1. This process utilizes beta capabilities in Cubit so activate the use of beta commands.
set dev on
2. Import the ATO Exodus file called “small_bracket.exo” into Cubit and use the import option that tells Cubit to import the level-set nodal variable called “LSD” (level set data).
import mesh “small_bracket.exo” nodal_var “LSD” no_geom
3. Extract the boundary surface triangulations from the level-set data. Because this creates triangles we use a variation of the “create tri …” command. We will use the “iso” option telling the command to generate the iso-surfaces from the level-set data defined by the nodal variable “LSD”. We will specify the tets to consider when doing the extraction. In this case we use “tet all” meaning all of the tets in the model. When this command is complete there will be two new blocks defined in Cubit. They will be the two blocks with the highest IDs. One of these blocks (the larger of the two block IDs) contains triangles that represent the optimized portions of the design and the other block (the smaller of the two block IDs) contains triangles on the fixed portions of the design.

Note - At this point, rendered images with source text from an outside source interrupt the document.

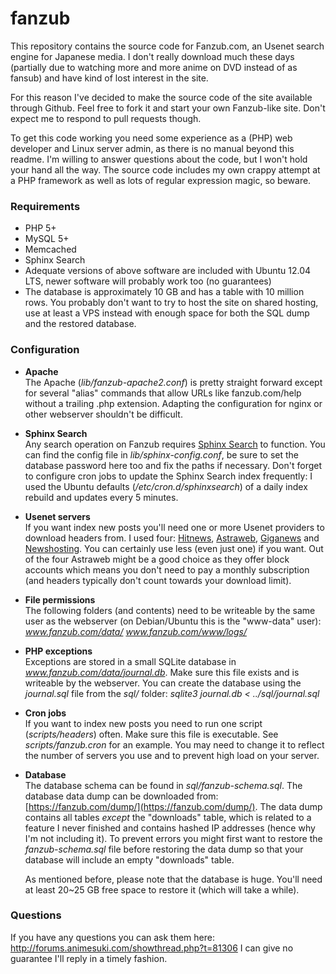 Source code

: fanzub
======

This repository contains the source code for Fanzub.com, an Usenet search engine for Japanese media. I don't really download much these days (partially due to watching more and more anime on DVD instead of as fansub) and have kind of lost interest in the site.

For this reason I've decided to make the source code of the site available through Github. Feel free to fork it and start your own Fanzub-like site. Don't expect me to respond to pull requests though.

To get this code working you need some experience as a (PHP) web developer and Linux server admin, as there is no manual beyond this readme. I'm willing to answer questions about the code, but I won't hold your hand all the way. The source code includes my own crappy attempt at a PHP framework as well as lots of regular expression magic, so beware.

### Requirements
* PHP 5+
* MySQL 5+
* Memcached
* Sphinx Search
* Adequate versions of above software are included with Ubuntu 12.04 LTS, newer software will probably work too (no guarantees)
* The database is approximately 10 GB and has a table with 10 million rows. You probably don't want to try to host the site on shared hosting, use at least a VPS instead with enough space for both the SQL dump and the restored database.

### Configuration
* **Apache**  
  The Apache (*lib/fanzub-apache2.conf*) is pretty straight forward except for several "alias" commands that allow URLs like fanzub.com/help without a trailing .php extension. Adapting the configuration for nginx or other webserver shouldn't be difficult.
  
* **Sphinx Search**  
  Any search operation on Fanzub requires [Sphinx Search](http://sphinxsearch.com/) to function. You can find the config file in *lib/sphinx-config.conf*, be sure to set the database password here too and fix the paths if necessary. Don't forget to configure cron jobs to update the Sphinx Search index frequently: I used the Ubuntu defaults (*/etc/cron.d/sphinxsearch*) of a daily index rebuild and updates every 5 minutes.
  
* **Usenet servers**  
  If you want index new posts you'll need one or more Usenet providers to download headers from. I used four: [Hitnews](http://www.hitnews.com/), [Astraweb](http://www.news.astraweb.com/), [Giganews](http://www.giganews.com/) and [Newshosting](http://www.newshosting.com/). You can certainly use less (even just one) if you want. Out of the four Astraweb might be a good choice as they offer block accounts which means you don't need to pay a monthly subscription (and headers typically don't count towards your download limit).
  
* **File permissions**  
  The following folders (and contents) need to be writeable by the same user as the webserver (on Debian/Ubuntu this is the "www-data" user):
  *www.fanzub.com/data/*
  *www.fanzub.com/www/logs/*
  
* **PHP exceptions**   
  Exceptions are stored in a small SQLite database in *www.fanzub.com/data/journal.db*. Make sure this file exists and is writeable by the webserver. You can create the database using the *journal.sql* file from the *sql/* folder:
  *sqlite3 journal.db < ../sql/journal.sql*
  
* **Cron jobs**   
  If you want to index new posts you need to run one script (*scripts/headers*) often. Make sure this file is executable. See *scripts/fanzub.cron* for an example. You may need to change it to reflect the number of servers you use and to prevent high load on your server.
  
* **Database**  
  The database schema can be found in *sql/fanzub-schema.sql*. The database data dump can be downloaded from: [https://fanzub.com/dump/](https://fanzub.com/dump/). The data dump contains all tables *except* the "downloads" table, which is related to a feature I never finished and contains hashed IP addresses (hence why I'm not including it). To prevent errors you might first want to restore the *fanzub-schema.sql* file before restoring the data dump so that your database will include an empty "downloads" table.
  
  As mentioned before, please note that the database is huge. You'll need at least 20~25 GB free space to restore it (which will take a while).
  
### Questions
If you have any questions you can ask them here: http://forums.animesuki.com/showthread.php?t=81306 I can give no guarantee I'll reply in a timely fashion. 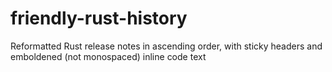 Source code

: # friendly-rust-history
Reformatted Rust release notes in ascending order, with sticky headers and emboldened (not monospaced) inline code text
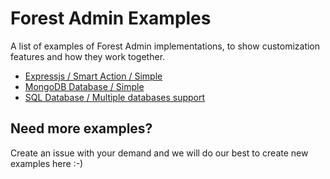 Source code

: # Forest Admin Examples
A list of examples of Forest Admin implementations, to show customization features and how they work together.

- [Expressjs / Smart Action / Simple](/expressjs/smart-action/simple)
- [MongoDB Database / Simple](/expressjs/mongodb-database/simple)
- [SQL Database / Multiple databases support](/expressjs/sql-database/multiple-databases)

## Need more examples?

Create an issue with your demand and we will do our best to create new examples here :-)
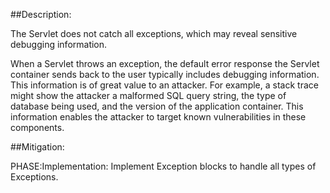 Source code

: ##Description:

The Servlet does not catch all exceptions, which may reveal sensitive debugging information.

When a Servlet throws an exception, the default error response the Servlet container sends back to the user typically includes debugging information. This information is of great value to an attacker. For example, a stack trace might show the attacker a malformed SQL query string, the type of database being used, and the version of the application container. This information enables the attacker to target known vulnerabilities in these components.

##Mitigation:


PHASE:Implementation:
Implement Exception blocks to handle all types of Exceptions.

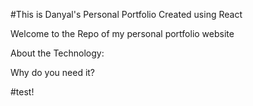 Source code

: #This is Danyal's Personal Portfolio Created using React

Welcome to the Repo of my personal portfolio website

About the Technology:

Why do you need it?

#test! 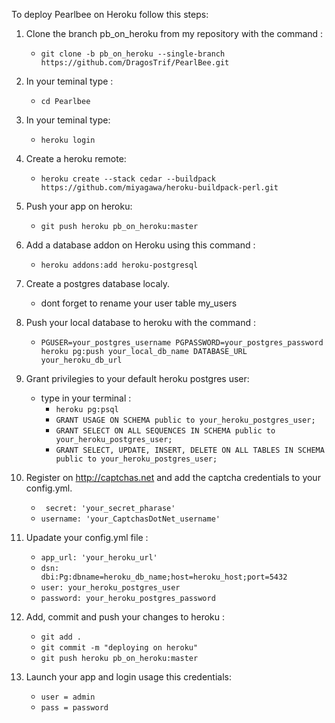 To deploy Pearlbee on Heroku follow this steps:

1. Clone the branch pb_on_heroku from my repository with the command :
   * `git clone -b pb_on_heroku --single-branch https://github.com/DragosTrif/PearlBee.git
`	
2. In your teminal type :
   * `cd Pearlbee`
3. In your teminal type: 
   * `heroku login`
4. Create a heroku remote: 
   * `heroku create --stack cedar --buildpack https://github.com/miyagawa/heroku-buildpack-perl.git`
5. Push your app on heroku:
   * `git push heroku pb_on_heroku:master
` 

6. Add a database addon on Heroku using this command : 
   * `heroku addons:add heroku-postgresql`

7. Create a postgres database localy.
	* dont forget to rename your user table my_users

8. Push your local database to heroku with the command :
	* `PGUSER=your_postgres_username PGPASSWORD=your_postgres_password heroku pg:push your_local_db_name DATABASE_URL your_heroku_db_url` 
9. Grant privilegies to your default heroku postgres user:
	* type in your terminal :
		* `heroku pg:psql`
		* `GRANT USAGE ON SCHEMA public to your_heroku_postgres_user;`
		* `GRANT SELECT ON ALL SEQUENCES IN SCHEMA public to your_heroku_postgres_user;`
		* `GRANT SELECT, UPDATE, INSERT, DELETE ON ALL TABLES IN SCHEMA public to your_heroku_postgres_user;` 

10. Register on http://captchas.net and add the captcha credentials to your config.yml.
    * ` secret: 'your_secret_pharase'`
	* `username: 'your_CaptchasDotNet_username'`
11. Upadate your config.yml file :
    * `app_url: 'your_heroku_url'`
    * `dsn: 	dbi:Pg:dbname=heroku_db_name;host=heroku_host;port=5432`
    * `user: your_heroku_postgres_user`
    * `password: your_heroku_postgres_password`
12. Add, commit and push your changes to heroku :
    * `git add .`      	
	* `git commit -m "deploying on heroku"`
	* `git push heroku pb_on_heroku:master`
13. Launch your app and login usage this credentials:
	* `user = admin`
	* `pass = password`

	
    


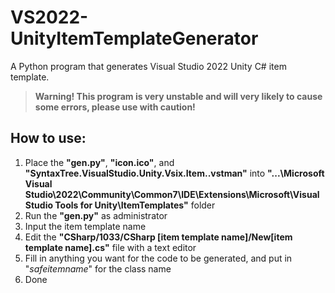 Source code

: # VS2022-UnityItemTemplateGenerator

A Python program that generates Visual Studio 2022 Unity C# item template.

> **Warning! This program is very unstable and will very likely to cause some errors, please use with caution!**

## How to use:
1. Place the **"gen.py"**, **"icon.ico"**, and **"SyntaxTree.VisualStudio.Unity.Vsix.Item..vstman"** into **"...\Microsoft Visual Studio\2022\Community\Common7\IDE\Extensions\Microsoft\Visual Studio Tools for Unity\ItemTemplates"** folder
2. Run the **"gen.py"** as administrator
3. Input the item template name
4. Edit the **"CSharp/1033/CSharp [item template name]/New[item template name].cs"** file with a text editor
5. Fill in anything you want for the code to be generated, and put in "$safeitemname$" for the class name
6. Done
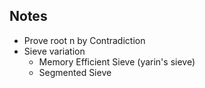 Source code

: ## Notes

-   Prove root n by Contradiction
-   Sieve variation
    -   Memory Efficient Sieve (yarin's sieve)
    -   Segmented Sieve
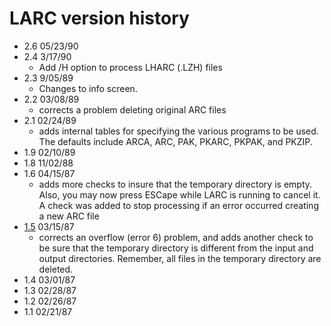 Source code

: # LARC version history

- 2.6 05/23/90
- 2.4 3/17/90
  - Add /H option to process LHARC (.LZH) files
- 2.3 9/05/89
  - Changes to info screen.
- 2.2 03/08/89
  - corrects a problem deleting original ARC files
- 2.1 02/24/89
  - adds internal tables for specifying the various programs to be used. The defaults include ARCA, ARC, PAK, PKARC, PKPAK, and PKZIP.
- 1.9 02/10/89
- 1.8 11/02/88
- 1.6 04/15/87
  - adds more checks to insure that the temporary directory is empty. Also, you may now press ESCape while LARC is running to cancel it. A check was added to stop processing if an error occurred creating a new ARC file
- [1.5](1.5) 03/15/87
  - corrects an overflow (error 6) problem, and adds another check to be sure that the temporary directory is different from the input and output directories. Remember, all files in the temporary directory are deleted.
- 1.4 03/01/87
- 1.3 02/28/87
- 1.2 02/26/87
- 1.1 02/21/87
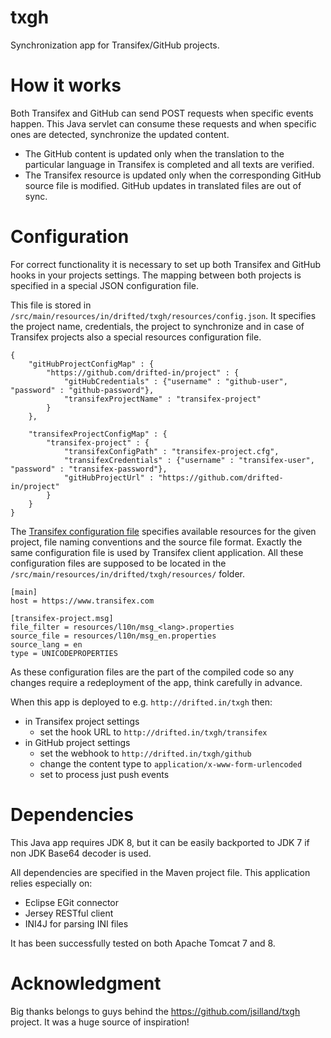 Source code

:txgh
====
Synchronization app for Transifex/GitHub projects.

How it works
============
Both Transifex and GitHub can send POST requests when specific events happen. This Java servlet can consume these requests and when specific ones are detected, synchronize the updated content.

  * The GitHub content is updated only when the translation to the particular language in Transifex is completed and all texts are verified.
  * The Transifex resource is updated only when the corresponding GitHub source file is modified. GitHub updates in translated files are out of sync.


Configuration
=============
For correct functionality it is necessary to set up both Transifex and GitHub hooks in your projects settings. The mapping between both projects is specified in a special JSON configuration file. 

This file is stored in `/src/main/resources/in/drifted/txgh/resources/config.json`. It specifies the project name, credentials, the project to synchronize and in case of Transifex projects also a special resources configuration file.

    {
        "gitHubProjectConfigMap" : {
            "https://github.com/drifted-in/project" : {
                "gitHubCredentials" : {"username" : "github-user", "password" : "github-password"},
                "transifexProjectName" : "transifex-project"
            }
        },

        "transifexProjectConfigMap" : {
            "transifex-project" : {
                "transifexConfigPath" : "transifex-project.cfg",
                "transifexCredentials" : {"username" : "transifex-user", "password" : "transifex-password"},
                "gitHubProjectUrl" : "https://github.com/drifted-in/project"
            }
        }
    }

The [Transifex configuration file](http://support.transifex.com/customer/portal/articles/1000855-configuring-the-client) specifies available resources for the given project, file naming conventions and the source file format. Exactly the same configuration file is used by Transifex client application. All these configuration files are supposed to be located in the `/src/main/resources/in/drifted/txgh/resources/` folder.

    [main]
    host = https://www.transifex.com

    [transifex-project.msg]
    file_filter = resources/l10n/msg_<lang>.properties
    source_file = resources/l10n/msg_en.properties
    source_lang = en
    type = UNICODEPROPERTIES

As these configuration files are the part of the compiled code so any changes require a redeployment of the app, think carefully in advance.

When this app is deployed to e.g. `http://drifted.in/txgh` then:
  * in Transifex project settings
      * set the hook URL to `http://drifted.in/txgh/transifex`
  * in GitHub project settings
      * set the webhook to `http://drifted.in/txgh/github` 
      * change the content type to `application/x-www-form-urlencoded`
      * set to process just push events


Dependencies
============
This Java app requires JDK 8, but it can be easily backported to JDK 7 if non JDK Base64 decoder is used. 

All dependencies are specified in the Maven project file. This application relies especially on:
  * Eclipse EGit connector
  * Jersey RESTful client
  * INI4J for parsing INI files

It has been successfully tested on both Apache Tomcat 7 and 8.

Acknowledgment
==============
Big thanks belongs to guys behind the https://github.com/jsilland/txgh project. It was a huge source of inspiration!

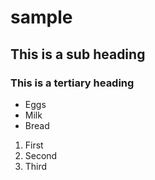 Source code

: # sample
## This is a sub heading
### This is a tertiary heading
* Eggs
* Milk
* Bread
1. First
2. Second
3. Third
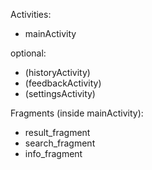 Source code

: Activities:
- mainActivity

optional:
- (historyActivity)
- (feedbackActivity)
- (settingsActivity)

Fragments (inside mainActivity):
- result_fragment
- search_fragment
- info_fragment
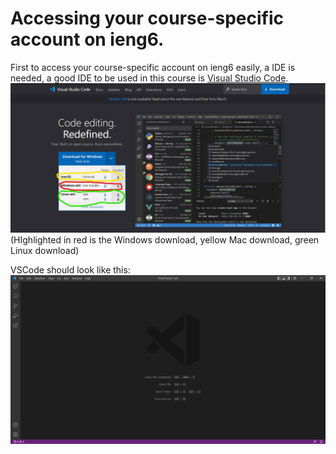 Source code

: # Accessing your course-specific account on ieng6.

First to access your course-specific account on ieng6 easily, a IDE is needed, a good IDE to be used in this course is [Visual Studio Code](https://code.visualstudio.com/).
![Image](1.jpg)
(HIghlighted in red is the Windows download, yellow Mac download, green Linux download)

VSCode should look like this:
![Image](2.png)
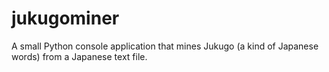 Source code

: # jukugominer
A small Python console application that mines Jukugo (a kind of Japanese words) from a Japanese text file.
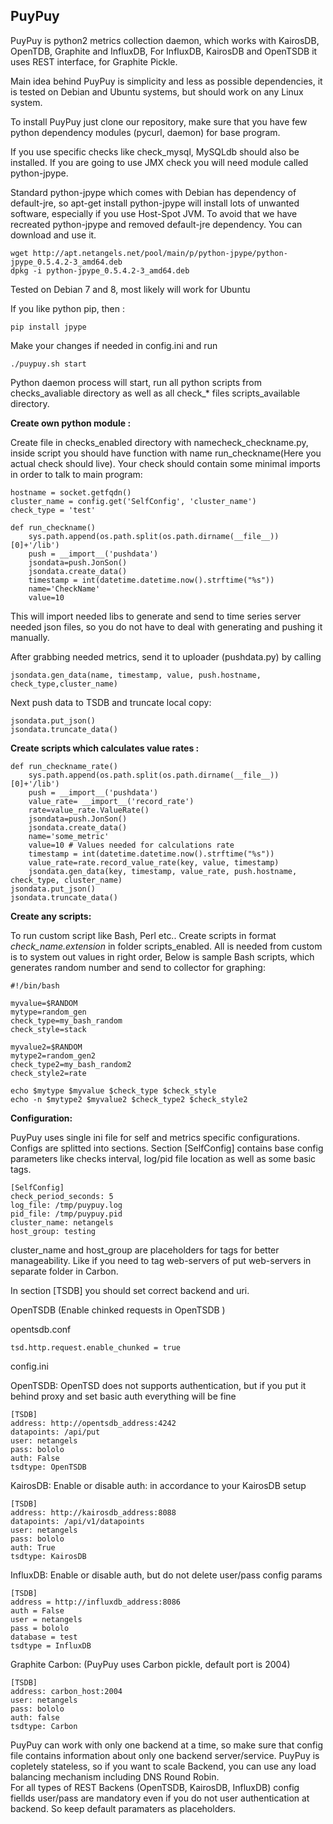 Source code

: **PuyPuy**
---------

PuyPuy is python2 metrics collection daemon, which works with KairosDB, OpenTDB, Graphite and InfluxDB, For InfluxDB, KairosDB and OpenTSDB it uses REST interface, for Graphite Pickle.

Main idea behind PuyPuy is simplicity and less as possible dependencies, it is tested on Debian and Ubuntu systems, but should work on any Linux system.   

To install PuyPuy just clone our repository, make sure that you have few python dependency modules (pycurl, daemon) for base program.

If you use specific checks like check_mysql, MySQLdb should also be installed.
If you are going to use JMX check you will need module called python-jpype. 

Standard python-jpype which comes with Debian has dependency of default-jre, so apt-get install python-jpype will install lots of unwanted software, especially if you use Host-Spot JVM. 
To avoid that we have recreated python-jpype and removed default-jre dependency. You can download and use it. 

    wget http://apt.netangels.net/pool/main/p/python-jpype/python-jpype_0.5.4.2-3_amd64.deb
    dpkg -i python-jpype_0.5.4.2-3_amd64.deb

Tested on Debian 7 and 8, most likely will work for Ubuntu 

If you like python pip, then :
 
    pip install jpype 
    
Make your changes if needed in config.ini and run 

    ./puypuy.sh start
Python daemon process will start, run all python scripts from checks_avaliable directory as well as all check_* files scripts_available directory. 

**Create own python module :**

Create file in checks_enabled directory with namecheck_checkname.py, inside script you should have function with name run_checkname(Here you actual check should live). 
Your check should contain some  minimal imports in order to talk to main program: 

	hostname = socket.getfqdn()
	cluster_name = config.get('SelfConfig', 'cluster_name')
	check_type = 'test'

	def run_checkname()
	    sys.path.append(os.path.split(os.path.dirname(__file__))[0]+'/lib')
	    push = __import__('pushdata')
	    jsondata=push.JonSon()
	    jsondata.create_data()
	    timestamp = int(datetime.datetime.now().strftime("%s"))
		name='CheckName'
	    value=10

This will import needed libs to generate and send to time series server needed json files, so you do not have to deal with generating and pushing it manually. 

After grabbing needed metrics, send it to uploader (pushdata.py) by calling 
			
	jsondata.gen_data(name, timestamp, value, push.hostname, check_type,cluster_name)

Next push data to TSDB and truncate local copy: 

	jsondata.put_json()
	jsondata.truncate_data()

**Create scripts which calculates value rates :** 

	def run_checkname_rate()
	    sys.path.append(os.path.split(os.path.dirname(__file__))[0]+'/lib')
	    push = __import__('pushdata')
	    value_rate= __import__('record_rate')
	    rate=value_rate.ValueRate()
	    jsondata=push.JonSon()
	    jsondata.create_data()
	    name='some_metric'
	    value=10 # Values needed for calculations rate 
	    timestamp = int(datetime.datetime.now().strftime("%s"))
	    value_rate=rate.record_value_rate(key, value, timestamp)
		jsondata.gen_data(key, timestamp, value_rate, push.hostname, check_type, cluster_name)
	jsondata.put_json()
	jsondata.truncate_data()

**Create any scripts:**

To run custom script  like Bash, Perl etc.. Create scripts in format *check_name.extension* in folder scripts_enabled. 
All is needed from custom is to system out values in right order, Below is sample Bash scripts, which generates random number and send to collector for graphing:

	#!/bin/bash
		
	myvalue=$RANDOM
	mytype=random_gen
	check_type=my_bash_random
	check_style=stack
	
	myvalue2=$RANDOM
	mytype2=random_gen2
	check_type2=my_bash_random2
	check_style2=rate
	
	echo $mytype $myvalue $check_type $check_style
	echo -n $mytype2 $myvalue2 $check_type2 $check_style2

**Configuration:**

PuyPuy uses single ini file for self and metrics specific configurations. Configs are splitted into sections. 
Section [SelfConfig] contains base config parameters like checks interval, log/pid file location as well as some basic tags. 

    [SelfConfig]
    check_period_seconds: 5
    log_file: /tmp/puypuy.log
    pid_file: /tmp/puypuy.pid
    cluster_name: netangels
    host_group: testing

cluster_name and host_group are placeholders for tags for better manageability. Like if you need to tag web-servers of put web-servers in separate folder in Carbon. 

In section [TSDB] you should set correct backend and uri. 

OpenTSDB (Enable chinked requests in OpenTSDB )

opentsdb.conf

	tsd.http.request.enable_chunked = true

config.ini

OpenTSDB: OpenTSD does not supports authentication, but if you put it behind proxy and set basic auth everything will be fine  

	[TSDB]
	address: http://opentsdb_address:4242
	datapoints: /api/put
	user: netangels
	pass: bololo
	auth: False
	tsdtype: OpenTSDB

KairosDB: Enable or disable auth: in accordance to your KairosDB setup 
 
	[TSDB]
	address: http://kairosdb_address:8088
	datapoints: /api/v1/datapoints
	user: netangels
	pass: bololo
	auth: True
	tsdtype: KairosDB

InfluxDB: Enable or disable auth, but do not delete user/pass config params 

    [TSDB]
    address = http://influxdb_address:8086
    auth = False
    user = netangels
    pass = bololo
    database = test
    tsdtype = InfluxDB

Graphite Carbon: (PuyPuy uses Carbon pickle, default port is 2004)

	[TSDB]
	address: carbon_host:2004
	user: netangels
	pass: bololo
	auth: false
	tsdtype: Carbon

PuyPuy can work with only one backend at a time, so make sure that config file contains information about only one backend server/service.
PuyPuy is copletely stateless, so if you want to scale Backend, you can use any load balancing mechanism including DNS Round Robin.  
For all types of REST Backens (OpenTSDB, KairosDB, InfluxDB) config fiellds user/pass are mandatory even if you do not user authentication at backend.
So keep default paramaters as placeholders.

create tri iso tet all nodal_var “LSD”
4. Look at the extracted iso-surface triangulations by drawing the two new blocks (blocks 3 & 4) created in step 2.
draw block 3 4
5. At this point we could smooth the new triangulations if desired but because the sculpting process will have the same effect we will skip that step here. The smoothing will be demonstrated in the next sections. We will now export the new blocks to an STL file that can then be used by the sculpt algorithm. Specify only the triangles in the new blocks. Also specify the “mesh free_mesh” options to tell the command that the triangles are not owned by geometry.
export stl “small_bracket.stl” tri in block 3 4 mesh free_mesh
6. Exit Cubit and start a Linux command prompt from which to run sculpt.
7. From the command prompt load the sierra module (this will be used later).
module load sierra
8. From the directory where your new stl file is launch the sculpt program. See the sculpt documentation for more details on the options for running sculpt. Here is an example of a simple sculpt command that specifies the sculpt cell size and the number of processors. The number or processors is 8 and the cell size is 0.0007.
sculpt –j 8 –cs 0.1 --stl_file “small_bracket.stl”
9. When sculpt finishes the resulting mesh will be spread across 8 files in our case since we used 8 processors. In our example the files will be named something like “small_bracket.stl_results.e.8.0” where the last number in the filename refers to which processor the file came from. To concatenate all of the files into one use the “epu” command from the Sierra suite of tools.
epu –auto small_bracket.stl_results.e.8.0
10. Start Cubit up and load the mesh file created by sculpt.
import mesh “small_bracket.stl_results.e” no_geom
This section will describe the process for generating a tet mesh by meshing a mesh based geometry (MBG) representation of the optimized part.
1. This process utilizes beta capabilities in Cubit so activate the use of beta commands.
set dev on
2. Import the ATO Exodus file called “small_bracket.exo” into Cubit and use the import option that tells Cubit to import the level-set nodal variable called “LSD” (level set data).
import mesh “small_bracket.exo” nodal_var “LSD” no_geom
3. Extract the boundary surface triangulations from the level-set data. Because this creates triangles we use a variation of the “create tri …” command. We will use the “iso” option telling the command to generate the iso-surfaces from the level-set data defined by the nodal variable “LSD”. We will specify the tets to consider when doing the extraction. In this case we use “tet all” meaning all of the tets in the model. When this command is complete there will be two new blocks defined in Cubit. They will be the two blocks with the highest IDs. One of these blocks (the larger of the two block IDs) contains triangles that represent the optimized portions of the design and the other block (the smaller of the two block IDs) contains triangles on the fixed portions of the design.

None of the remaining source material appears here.